Saturday, December 13, 2008

Quicklink: Dennett and Clark Smack Substance Dualists Down

New Scientist recently ran a very short piece in which Dennett and Clark respond to accusations that any talk about mind influencing body (e.g. as when a deliberate shift in attention causes a change in brain states) implies an acceptance of some kind of immaterial soul / Cartesian ego.  The rejoinder they offer is short, to the point, and (it seems to be) decisive.  Snip:

But this would lend support to the proposition that minds are non-material - in the strong sense of being beyond the natural order - only if we were to accept the assumption that thoughts, attending and mental activity are not realised in material substance.
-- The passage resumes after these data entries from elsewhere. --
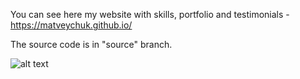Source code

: You can see here my website with skills, portfolio and testimonials - https://matveychuk.github.io/

The source code is in "source" branch.

![alt text](https://matveychuk.github.io/site_screenshot.png)

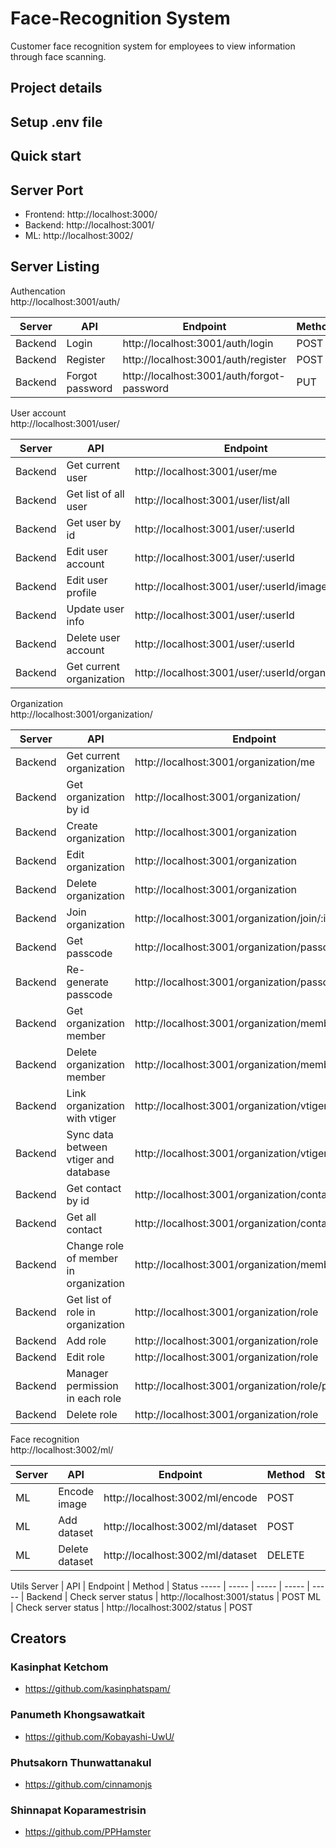 # Face-Recognition System
Customer face recognition system for employees to view information through face scanning.

## Project details

## Setup .env file

## Quick start

## Server Port
* Frontend: http://localhost:3000/
* Backend:  http://localhost:3001/
* ML:       http://localhost:3002/

## Server Listing
Authencation\
http://localhost:3001/auth/

Server | API | Endpoint | Method | Status
----- | ----- | ----- | ----- | ----- |
Backend | Login | http://localhost:3001/auth/login | POST | success
Backend | Register | http://localhost:3001/auth/register | POST | success
Backend | Forgot password | http://localhost:3001/auth/forgot-password | PUT

User account\
http://localhost:3001/user/

Server | API | Endpoint | Method | Status
----- | ----- | ----- | ----- | ----- |
Backend | Get current user | http://localhost:3001/user/me | GET | deleted
Backend | Get list of all user | http://localhost:3001/user/list/all | GET | success
Backend | Get user by id | http://localhost:3001/user/:userId | GET | success
Backend | Edit user account | http://localhost:3001/user/:userId | PUT | success
Backend | Edit user profile | http://localhost:3001/user/:userId/image | PUT | success
Backend | Update user info | http://localhost:3001/user/:userId | PUT | success
Backend | Delete user account | http://localhost:3001/user/:userId | DELETE 
Backend | Get current organization | http://localhost:3001/user/:userId/organization

Organization\
http://localhost:3001/organization/

Server | API | Endpoint | Method | Status
----- | ----- | ----- | ----- | ----- |
Backend | Get current organization | http://localhost:3001/organization/me | GET | success
Backend | Get organization by id | http://localhost:3001/organization/ | GET | success
Backend | Create organization | http://localhost:3001/organization | POST | success
Backend | Edit organization | http://localhost:3001/organization | PUT | success
Backend | Delete organization | http://localhost:3001/organization | DELETE | success
Backend | Join organization | http://localhost:3001/organization/join/:id | POST
Backend | Get passcode | http://localhost:3001/organization/passcode | GET
Backend | Re-generate passcode | http://localhost:3001/organization/passcode | PUT
Backend | Get organization member | http://localhost:3001/organization/member | GET
Backend | Delete organization member | http://localhost:3001/organization/member | DELETE
Backend | Link organization with vtiger | http://localhost:3001/organization/vtiger | PUT
Backend | Sync data between vtiger and database | http://localhost:3001/organization/vtiger | POST
Backend | Get contact by id | http://localhost:3001/organization/contact | GET
Backend | Get all contact | http://localhost:3001/organization/contact/all | GET
Backend | Change role of member in organization | http://localhost:3001/organization/member/role | PUT
Backend | Get list of role in organization | http://localhost:3001/organization/role | GET
Backend | Add role | http://localhost:3001/organization/role | POST
Backend | Edit role | http://localhost:3001/organization/role | PUT
Backend | Manager permission in each role | http://localhost:3001/organization/role/permission | PUT
Backend | Delete role | http://localhost:3001/organization/role | DELETE

Face recognition\
http://localhost:3002/ml/

Server | API | Endpoint | Method | Status
----- | ----- | ----- | ----- | ----- |
ML | Encode image | http://localhost:3002/ml/encode | POST
ML | Add dataset | http://localhost:3002/ml/dataset | POST
ML | Delete dataset | http://localhost:3002/ml/dataset | DELETE

Utils
Server | API | Endpoint | Method | Status
----- | ----- | ----- | ----- | ----- |
Backend | Check server status | http://localhost:3001/status | POST
ML | Check server status | http://localhost:3002/status | POST

## Creators
### Kasinphat Ketchom
* https://github.com/kasinphatspam/
### Panumeth Khongsawatkait
* https://github.com/Kobayashi-UwU/
### Phutsakorn Thunwattanakul
* https://github.com/cinnamonjs
### Shinnapat Koparamestrisin
* https://github.com/PPHamster

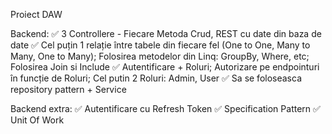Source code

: Proiect DAW

Backend:
  ✅ 3 Controllere - Fiecare Metoda Crud, REST cu date din baza de date
  ✅ Cel puțin 1 relație între tabele din fiecare fel (One to One, Many to Many, One to Many); Folosirea metodelor din Linq: GroupBy, Where, etc; Folosirea Join si Include
  ✅ Autentificare + Roluri; Autorizare pe endpointuri în funcție de Roluri; Cel putin 2 Roluri: Admin, User
  ✅ Sa se foloseasca repository pattern + Service

Backend extra:
  ✅ Autentificare cu Refresh Token
  ✅ Specification Pattern
  ✅ Unit Of Work
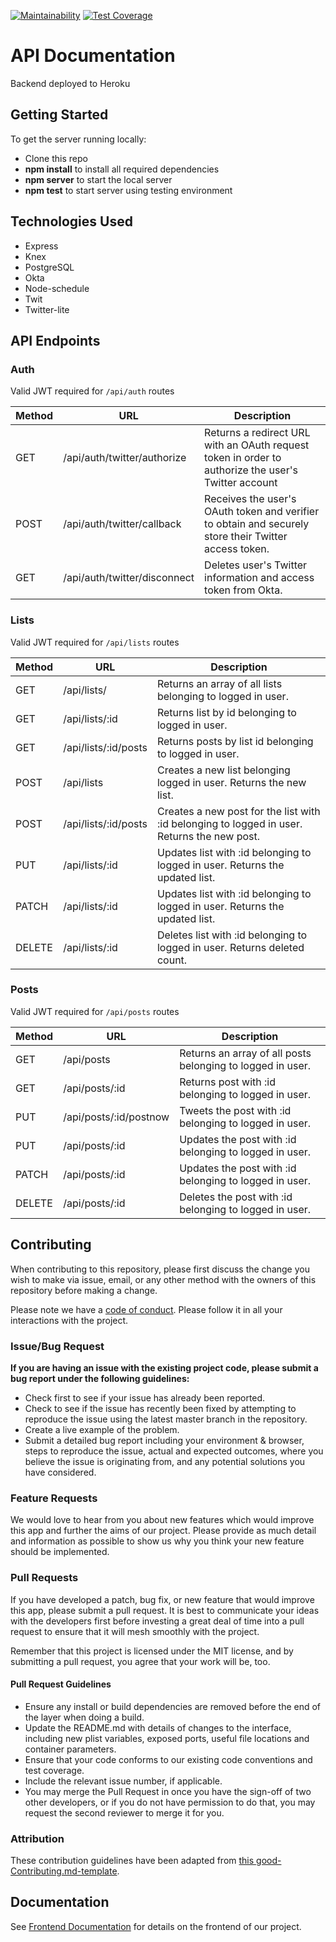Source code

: [![Maintainability](https://api.codeclimate.com/v1/badges/6a2268d17d0fcae99c56/maintainability)](https://codeclimate.com/github/Lambda-School-Labs/social-media-strategy-be/maintainability) [![Test Coverage](https://api.codeclimate.com/v1/badges/6a2268d17d0fcae99c56/test_coverage)](https://codeclimate.com/github/Lambda-School-Labs/social-media-strategy-be/test_coverage)

# API Documentation

Backend deployed to Heroku

## Getting Started

To get the server running locally:

- Clone this repo
- **npm install** to install all required dependencies
- **npm server** to start the local server
- **npm test** to start server using testing environment

## Technologies Used

- Express
- Knex
- PostgreSQL
- Okta
- Node-schedule
- Twit
- Twitter-lite


## API Endpoints

### Auth
Valid JWT required for `/api/auth` routes

| Method | URL                          | Description                                                                                           |
| ------ | ---------------------------- | ----------------------------------------------------------------------------------------------------- |
| GET    | /api/auth/twitter/authorize  | Returns a redirect URL with an OAuth request token in order to authorize the user's Twitter account   |
| POST   | /api/auth/twitter/callback   | Receives the user's OAuth token and verifier to obtain and securely store their Twitter access token. |
| GET    | /api/auth/twitter/disconnect | Deletes user's Twitter information and access token from Okta.                                        |

### Lists
Valid JWT required for `/api/lists` routes

| Method | URL                  | Description                                                                                 |
| ------ | -------------------- | ------------------------------------------------------------------------------------------- |
| GET    | /api/lists/          | Returns an array of all lists belonging to logged in user.                                  |
| GET    | /api/lists/:id       | Returns list by id belonging to logged in user.                                             |
| GET    | /api/lists/:id/posts | Returns posts by list id belonging to logged in user.                                       |
| POST   | /api/lists           | Creates a new list belonging logged in user. Returns the new list.                          |
| POST   | /api/lists/:id/posts | Creates a new post for the list with :id belonging to logged in user. Returns the new post. |
| PUT    | /api/lists/:id       | Updates list with :id belonging to logged in user. Returns the updated list.                |
| PATCH  | /api/lists/:id       | Updates list with :id belonging to logged in user. Returns the updated list.                |
| DELETE | /api/lists/:id       | Deletes list with :id belonging to logged in user. Returns deleted count.                   |

### Posts
Valid JWT required for `/api/posts` routes

| Method | URL                    | Description                                                |
| ------ | ---------------------- | ---------------------------------------------------------- |
| GET    | /api/posts             | Returns an array of all posts belonging to logged in user. |
| GET    | /api/posts/:id         | Returns post with :id belonging to logged in user.         |
| PUT    | /api/posts/:id/postnow | Tweets the post with :id belonging to logged in user.      |
| PUT    | /api/posts/:id         | Updates the post with :id belonging to logged in user.     |
| PATCH  | /api/posts/:id         | Updates the post with :id belonging to logged in user.     |
| DELETE | /api/posts/:id         | Deletes the post with :id belonging to logged in user.     |


## Contributing

When contributing to this repository, please first discuss the change you wish to make via issue, email, or any other method with the owners of this repository before making a change.

Please note we have a [code of conduct](./code_of_conduct.md). Please follow it in all your interactions with the project.

### Issue/Bug Request

**If you are having an issue with the existing project code, please submit a bug report under the following guidelines:**

- Check first to see if your issue has already been reported.
- Check to see if the issue has recently been fixed by attempting to reproduce the issue using the latest master branch in the repository.
- Create a live example of the problem.
- Submit a detailed bug report including your environment & browser, steps to reproduce the issue, actual and expected outcomes, where you believe the issue is originating from, and any potential solutions you have considered.

### Feature Requests

We would love to hear from you about new features which would improve this app and further the aims of our project. Please provide as much detail and information as possible to show us why you think your new feature should be implemented.

### Pull Requests

If you have developed a patch, bug fix, or new feature that would improve this app, please submit a pull request. It is best to communicate your ideas with the developers first before investing a great deal of time into a pull request to ensure that it will mesh smoothly with the project.

Remember that this project is licensed under the MIT license, and by submitting a pull request, you agree that your work will be, too.

#### Pull Request Guidelines

- Ensure any install or build dependencies are removed before the end of the layer when doing a build.
- Update the README.md with details of changes to the interface, including new plist variables, exposed ports, useful file locations and container parameters.
- Ensure that your code conforms to our existing code conventions and test coverage.
- Include the relevant issue number, if applicable.
- You may merge the Pull Request in once you have the sign-off of two other developers, or if you do not have permission to do that, you may request the second reviewer to merge it for you.

### Attribution

These contribution guidelines have been adapted from [this good-Contributing.md-template](https://gist.github.com/PurpleBooth/b24679402957c63ec426).

## Documentation

See [Frontend Documentation](https://github.com/some-labs-24/front-end) for details on the frontend of our project.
I've had my differences with both Clark and Dennett with regard to the nature of consciousness, but they're right on here: arguing that the explanatory role of consciousness proves the existence of an immaterial (i.e. essentially non-physical) kind of substance is straightforwardly question-begging--it assumes that consciousness is not itself the result of physical processes.  Descartes' legacy haunts us still.

1 comment:

Alex said...

What on earth does it mean to say that a thought is "realized in a material substance"? Does it mean that mental states supervene on physical states? Or that a thought is a property of a physical substrate (substance)? Or that thoughts just *are* arrangements of matter?

If you haven't, you should read Tyler Burge's "Mind Body Causation and Explanatory Practice", plus the postscript, from "The Foundations of Mind".